OS Volume 75% Full - Lightly Used

 

samsung-960-evo-1tb-250gb-2-nvme-pcie-ssd-review_26

 

OS Volume 75% Full - Steady State

 

samsung-960-evo-1tb-250gb-2-nvme-pcie-ssd-review_27

 

Secondary Volume Empty - FOB

 

samsung-960-evo-1tb-250gb-2-nvme-pcie-ssd-review_28

 

There's a big difference between an empty drive, one that's 75% full/used, and one that's in a steady state.

 

samsung-960-evo-1tb-250gb-2-nvme-pcie-ssd-review_29

 

The important scores to pay attention to are "OS Volume Steady State" and "OS Volume 75% full." These two categories are most important because they are indicative of typical of consumer user states. When a drive is in a steady state, it means garbage collection is running at the same time it's reading/writing. This is exactly why we focus on steady state performance.

 

In a steady-state, or a lightly used state, the 960 EVO takes a back seat to the 950 Pro. This indicates that even with a more powerful controller, 3-bit flash will not deliver as good of workload performance as the 2-bit based 950 Pro. Additionally, it is a perfect illustration of why we believe it is important to test with data on the drive.
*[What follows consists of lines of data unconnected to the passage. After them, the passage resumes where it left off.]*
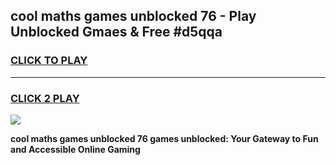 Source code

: 
## cool maths games unblocked 76 - Play Unblocked Gmaes & Free #d5qqa
<h3>
<a href="https://news.freeplayer.one?title=cool_maths_games_unblocked_76&ref=03M">CLICK TO PLAY</a></h3>
<hr>

<h3>
<a href="https://news.freeplayer.one?title=cool_maths_games_unblocked_76&ref=03M">CLICK 2 PLAY</a>
  
</h3>

<a href="https://news.freeplayer.one?title=cool_maths_games_unblocked_76&ref=03M"><img src="https://clearcache.store/games.png"></a>


**cool maths games unblocked 76 games unblocked: Your Gateway to Fun and Accessible Online Gaming**
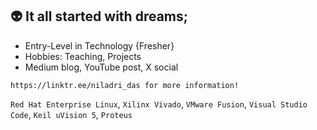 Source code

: ## 👽 It all started with dreams;

- Entry-Level in Technology {Fresher}
- Hobbies: Teaching, Projects
- Medium blog, YouTube post, X social

`https://linktr.ee/niladri_das for more information!`

`Red Hat Enterprise Linux`, `Xilinx Vivado`, `VMware Fusion`, `Visual Studio Code`, `Keil uVision 5`, `Proteus`
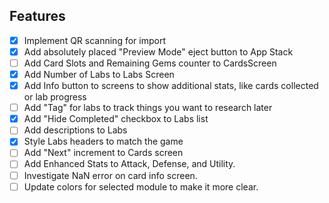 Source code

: ## Features
- [x] Implement QR scanning for import
- [x] Add absolutely placed "Preview Mode" eject button to App Stack
- [ ] Add Card Slots and Remaining Gems counter to CardsScreen
- [x] Add Number of Labs to Labs Screen
- [x] Add Info button to screens to show additional stats, like cards collected or lab progress
- [ ] Add "Tag" for labs to track things you want to research later
- [x] Add "Hide Completed" checkbox to Labs list
- [ ] Add descriptions to Labs
- [x] Style Labs headers to match the game
- [ ] Add "Next" increment to Cards screen
- [ ] Add Enhanced Stats to Attack, Defense, and Utility.
- [ ] Investigate NaN error on card info screen.
- [ ] Update colors for selected module to make it more clear. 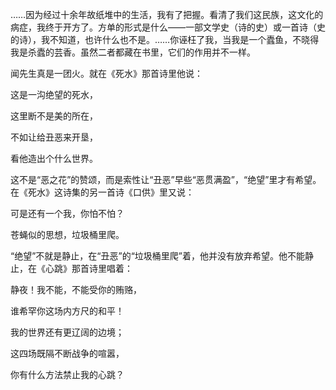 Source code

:
……因为经过十余年故纸堆中的生活，我有了把握。看清了我们这民族，这文化的病症，我终于开方了。方单的形式是什么——一部文学史（诗的史）或一首诗（史的诗），我不知道，也许什么也不是。……你诬枉了我，当我是一个蠹鱼，不晓得我是杀蠹的芸香。虽然二者都藏在书里，它们的作用并不一样。



闻先生真是一团火。就在《死水》那首诗里他说：

这是一沟绝望的死水，

这里断不是美的所在，

不如让给丑恶来开垦，

看他造出个什么世界。

这不是“恶之花”的赞颂，而是索性让“丑恶”早些“恶贯满盈”，“绝望”里才有希望。在《死水》这诗集的另一首诗《口供》里又说：

可是还有一个我，你怕不怕？

苍蝇似的思想，垃圾桶里爬。

“绝望”不就是静止，在“丑恶”的“垃圾桶里爬”着，他并没有放弃希望。他不能静止，在《心跳》那首诗里唱着：

静夜！我不能，不能受你的贿赂，

谁希罕你这场内方尺的和平！

我的世界还有更辽阔的边境；

这四场既隔不断战争的喧嚣，

你有什么方法禁止我的心跳？

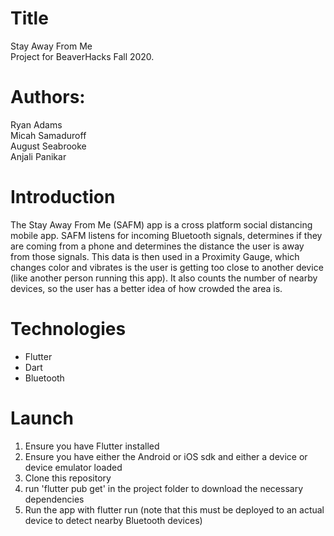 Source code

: # Title
Stay Away From Me <br>
Project for BeaverHacks Fall 2020.

# Authors:
Ryan Adams <br>
Micah Samaduroff <br>
August Seabrooke <br>
Anjali Panikar <br>

# Introduction
The Stay Away From Me (SAFM) app is a cross platform social distancing mobile app. SAFM listens for incoming Bluetooth signals, determines if they are coming from a phone and determines the distance the user is away from those signals. This data is then used in a Proximity Gauge, which changes color and vibrates is the user is getting too close to another device (like another person running this app). It also counts the number of nearby devices, so the user has a better idea of how crowded the area is.

# Technologies
- Flutter
- Dart
- Bluetooth

# Launch

1. Ensure you have Flutter installed
2. Ensure you have either the Android or iOS sdk and either a device or device emulator loaded
3. Clone this repository
4. run 'flutter pub get' in the project folder to download the necessary dependencies
5. Run the app with flutter run (note that this must be deployed to an actual device to detect nearby Bluetooth devices)
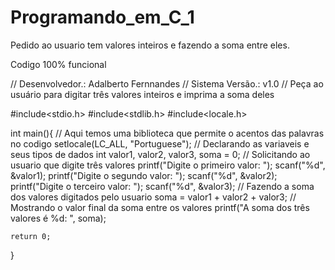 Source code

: # Programando_em_C_1
Pedido ao usuario tem valores inteiros e fazendo a soma entre eles.

Codigo 100% funcional

// Desenvolvedor.: Adalberto Fernnandes
// Sistema Versão.: v1.0
// Peça ao usuário para digitar três valores inteiros e imprima a soma deles

#include<stdio.h>
#include<stdlib.h>
#include<locale.h>

int main(){
	// Aqui temos uma biblioteca que permite o acentos das palavras no codigo
	setlocale(LC_ALL, "Portuguese");
	// Declarando as variaveis e seus tipos de dados
	int valor1, valor2, valor3, soma = 0;
	// Solicitando ao usuario que digite três valores
	printf("Digite o primeiro valor: ");
	scanf("%d", &valor1);
	printf("Digite o segundo valor: ");
	scanf("%d", &valor2);
	printf("Digite o terceiro valor: ");
	scanf("%d", &valor3);
	// Fazendo a soma dos valores digitados pelo usuario
	soma = valor1 + valor2 + valor3;
	// Mostrando o valor final da soma entre os valores
	printf("A soma dos três valores é %d: ", soma);
	
	return 0;
}
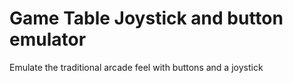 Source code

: # Game Table Joystick and button emulator
Emulate the traditional arcade feel with buttons and a joystick
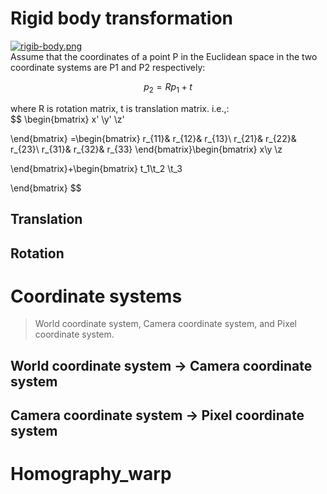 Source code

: # Rigid body transformation
[![rigib-body.png](https://i.postimg.cc/pV3RBpZH/rigib-body.png)](https://postimg.cc/YjN5r2Zn)  
Assume that the coordinates of a point P in the Euclidean space in the two coordinate systems are P1 and P2 respectively:
  
$$
p_2 = R p_1 + t
$$
  
where R is rotation matrix, t is translation matrix.
i.e.,:  
$$
\begin{bmatrix}
x'
 \\y'
 \\z'

\end{bmatrix} =\begin{bmatrix}
  r_{11}&  r_{12}& r_{13}\\
  r_{21}&  r_{22}& r_{23}\\
  r_{31}&  r_{32}& r_{33}
\end{bmatrix}\begin{bmatrix}
 x\\y
 \\z

\end{bmatrix}+\begin{bmatrix}
 t_1\\t_2
 \\t_3

\end{bmatrix}
$$  
## Translation

## Rotation

# Coordinate systems
> World coordinate system, Camera coordinate system, and Pixel coordinate system.
## World coordinate system -> Camera coordinate system
## Camera coordinate system -> Pixel coordinate system

# Homography_warp
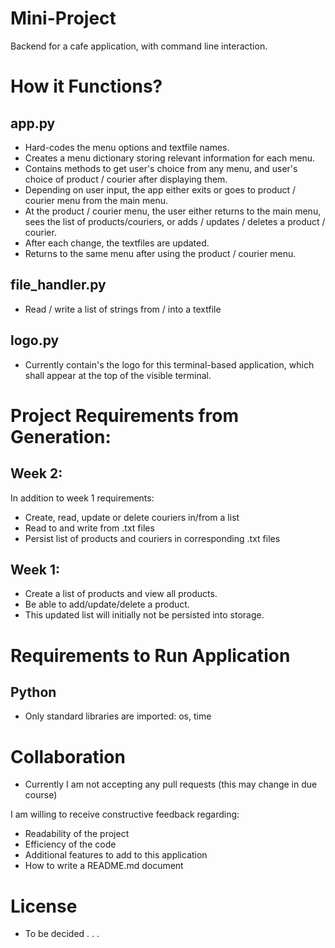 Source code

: # Mini-Project
Backend for a cafe application, with command line interaction.
# How it Functions?

## app.py
- Hard-codes the menu options and textfile names.
- Creates a menu dictionary storing relevant information for each menu.
- Contains methods to get user's choice from any menu, and user's choice of product / courier after displaying them.
- Depending on user input, the app either exits or goes to product / courier menu from the main menu.
- At the product / courier menu, the user either returns to the main menu, sees the list of products/couriers, or adds / updates / deletes a product / courier.
- After each change, the textfiles are updated.
- Returns to the same menu after using the product / courier menu.

## file_handler.py
- Read / write a list of strings from / into a textfile

## logo.py
- Currently contain's the logo for this terminal-based application, which shall appear at the top of the visible terminal.


# Project Requirements from Generation:
## Week 2:
In addition to week 1 requirements:
- Create, read, update or delete couriers in/from a list
- Read to and write from .txt files
- Persist list of products and couriers in corresponding .txt files

## Week 1:
- Create a list of products and view all products.
- Be able to add/update/delete a product.
- This updated list will initially not be persisted into storage.

# Requirements to Run Application
## Python
- Only standard libraries are imported: os, time

# Collaboration
- Currently I am not accepting any pull requests (this may change in due course)

I am willing to receive constructive feedback regarding:
- Readability of the project
- Efficiency of the code 
- Additional features to add to this application
- How to write a README.md document

# License
- To be decided . . .

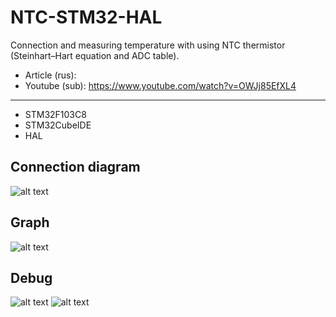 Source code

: # NTC-STM32-HAL
 Connection and measuring temperature with using NTC thermistor (Steinhart–Hart equation and ADC table).
* Article (rus): 
* Youtube (sub): https://www.youtube.com/watch?v=OWJj85EfXL4
___
* STM32F103C8
* STM32CubeIDE
* HAL
 ## Connection diagram
  ![alt text](https://cxemka.com/upload/art/ntc_stm32/ntc_10k_stm32_connection.svg)
 ## Graph
 ![alt text](https://cxemka.com/upload/art/ntc_stm32/ntc_10k_characteristic_res_tmp.svg)
 ## Debug
  ![alt text](https://cxemka.com/upload/art/ntc_stm32/le_ntc_ntp.png)
  ![alt text](https://cxemka.com/upload/art/ntc_stm32/smw_graph_ntc_10k.png)
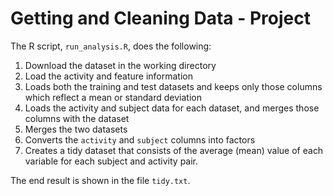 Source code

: # Getting and Cleaning Data - Project

The R script, `run_analysis.R`, does the following:

1. Download the dataset in the working directory
2. Load the activity and feature information
3. Loads both the training and test datasets and keeps only those columns which
   reflect a mean or standard deviation
4. Loads the activity and subject data for each dataset, and merges those
   columns with the dataset
5. Merges the two datasets
6. Converts the `activity` and `subject` columns into factors
7. Creates a tidy dataset that consists of the average (mean) value of each
   variable for each subject and activity pair.

The end result is shown in the file `tidy.txt`.

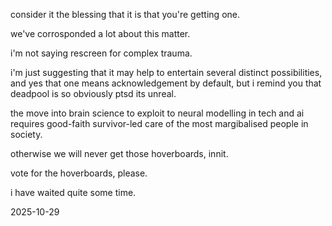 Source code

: consider it the blessing that it is that you're getting one.  

we've corrosponded a lot about this matter.  

i'm not saying rescreen for complex trauma.  

i'm just suggesting that it may help to entertain several distinct possibilities, and yes that one means acknowledgement by default, but i remind you that deadpool is so obviously ptsd its unreal.  

the move into brain science to exploit to neural modelling in tech and ai requires good-faith survivor-led care of the most margibalised people in society.  

otherwise we will never get those hoverboards, innit.  

vote for the hoverboards, please.  

i have waited quite some time.  

2025-10-29
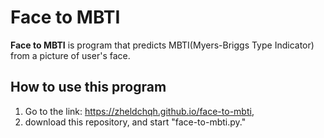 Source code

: # Face to MBTI
**Face to MBTI** is program that predicts MBTI(Myers-Briggs Type Indicator) from a picture of user's face.

## How to use this program
1. Go to the link: https://zheldchqh.github.io/face-to-mbti,
2. download this repository, and start "face-to-mbti.py."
Without data on the drive, Intel's 750 would have been the winner.

 

 

PCMark 7 - System Storage

 

Version and / or Patch Used: 1.4.0

 

We will look to Raw System Storage scoring for evaluation because it's done without system stops and, therefore, allows us to see significant scoring differences between drives.

 

OS Volume 75% Full - Lightly Used

 

samsung-960-evo-1tb-250gb-2-nvme-pcie-ssd-review_30

 

samsung-960-evo-1tb-250gb-2-nvme-pcie-ssd-review_31

 

This backs up what we witnessed with Vantage. When it comes to moderate workloads over the NVMe interface, 2-bit flash has a performance advantage. This is not exposed when running SATA-based SSDs due to interface bottlenecking. Besides the 960 EVO, the only other drive in our test pool with a 3-bit flash array is Intel's 600P. It is easy to see that Samsung currently produces superior 3-bit flash and undoubtedly a superior NVMe controller.

 

 

PCMark 8 - Storage Bandwidth

 

Version and / or Patch Used: 2.4.304

 

We use PCMark 8 Storage benchmark to test the performance of SSDs, HDDs, and hybrid drives with traces recorded from Adobe Creative Suite, Microsoft Office, and a selection of popular games. You can test the system drive or any other recognized storage device, including local external drives. Unlike synthetic storage tests, the PCMark 8 Storage benchmark highlights real-world performance differences between storage devices.

 

OS Volume 75% Full - Lightly Used

 

samsung-960-evo-1tb-250gb-2-nvme-pcie-ssd-review_32

 

samsung-960-evo-1tb-250gb-2-nvme-pcie-ssd-review_33

 

PCMark 8 is the most intensive moderate workload simulation we run. With respect to moderate consumer type workloads, this test is what we consider the best indicator of a drive's performance.

 

We are a bit surprised to see the 960 EVO getting crushed by the 950 Pro. Even Intelligent TurboWrite is not enough to overcome the 950 Pro's 2-bit flash array. Looking at the 960 Pro gives us a clear perspective of how much better 2-bit flash performs over the NVMe interface in comparison to 3-bit flash; because, for the most part, the EVO and Pro are the same drive, just different flash.

 

The 960 EVO is very powerful, and when the price is rounded into the equation, it does stand out as the best value going. However, in terms of moderate workload performance, it is not second to the 960 Pro.